Spot on. And it’s good to see Nik Clark on the interwebs.
It’s my observation most Republican legislators as well as political consultants who run campaigns for Republicans in Wisconsin think the “gun vote” is a bunch of Generation X and Baby Boomers who hunt, fish, and would likely be found at a Pheasants Forever or Ducks Unlimited banquet. This is a 1990-2010 understanding of “the gun vote” and is as dated as Scott Walker’s Kohl’s sweater vest. Because a majority of this demographic is already voting “R“, Madison Republicans think they already have “the gun vote” in the bag, much like Democrats assume “the black vote” is secured. They are both wrong. What is the “gun vote” in 2023?
For the past 5 years, most attendees of our Milwaukee area classes are non-white, non-male. Women and minorities are the new face of concealed carry. Especially women. Ask anyone who works at a retail gun store for confirmation. Starting with the riots of 2020 and extending to today, the realization Milwaukee and Madison’s soft-on-crime criminal justice system treats law-abiding citizens like criminals and criminals like victims, and uses the streets as a jail, resulting in a flood of concern from urban and suburban women for their safety and ability to protect their children. Citizens are collateral damage in the democrat’s failed social-justice crime experiment. People who never before considered a firearm for personal protection have changed their minds.
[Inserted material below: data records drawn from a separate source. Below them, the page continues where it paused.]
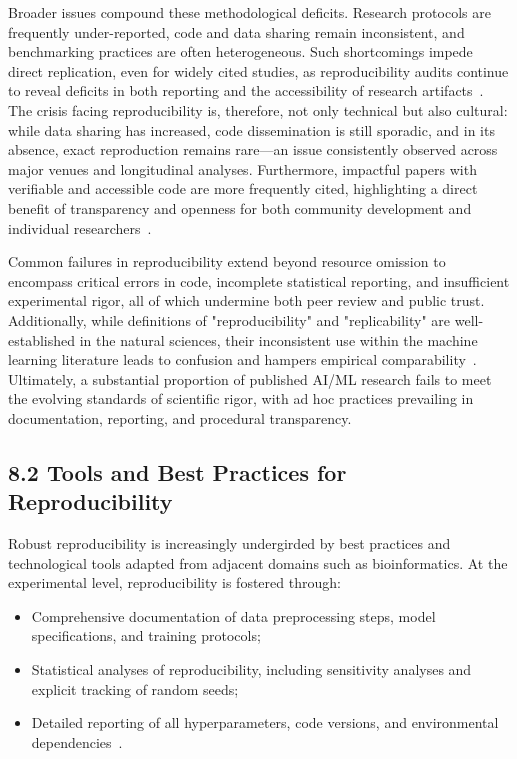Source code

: \documentclass[11pt]{article}
\begin{document}
Broader issues compound these methodological deficits. Research protocols are frequently under-reported, code and data sharing remain inconsistent, and benchmarking practices are often heterogeneous. Such shortcomings impede direct replication, even for widely cited studies, as reproducibility audits continue to reveal deficits in both reporting and the accessibility of research artifacts~\cite{ref107, ref108}. The crisis facing reproducibility is, therefore, not only technical but also cultural: while data sharing has increased, code dissemination is still sporadic, and in its absence, exact reproduction remains rare—an issue consistently observed across major venues and longitudinal analyses. Furthermore, impactful papers with verifiable and accessible code are more frequently cited, highlighting a direct benefit of transparency and openness for both community development and individual researchers~\cite{ref108}.

Common failures in reproducibility extend beyond resource omission to encompass critical errors in code, incomplete statistical reporting, and insufficient experimental rigor, all of which undermine both peer review and public trust. Additionally, while definitions of "reproducibility" and "replicability" are well-established in the natural sciences, their inconsistent use within the machine learning literature leads to confusion and hampers empirical comparability~\cite{ref108}. Ultimately, a substantial proportion of published AI/ML research fails to meet the evolving standards of scientific rigor, with ad hoc practices prevailing in documentation, reporting, and procedural transparency.

\subsection{8.2 Tools and Best Practices for Reproducibility}

Robust reproducibility is increasingly undergirded by best practices and technological tools adapted from adjacent domains such as bioinformatics. At the experimental level, reproducibility is fostered through:

\begin{itemize}
  \item Comprehensive documentation of data preprocessing steps, model specifications, and training protocols;
  \item Statistical analyses of reproducibility, including sensitivity analyses and explicit tracking of random seeds;
  \item Detailed reporting of all hyperparameters, code versions, and environmental dependencies~\cite{ref108}.
\end{itemize}
\end{document}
This changing face of concealed carry presents an opportunity for Republicans to appeal to demographics that traditionally voted Democrat, but would likely consider a republican candidate who offered the real chance to make them safer. Elected Republicans ‘tough-on-crime’ policies are more symbolism than substance because local DAs and Judges drive the criminal justice system and can side-step new legislation. Elected Republicans CAN provide safety for urban and suburban voters by making concealed carry more attainable and more practicable.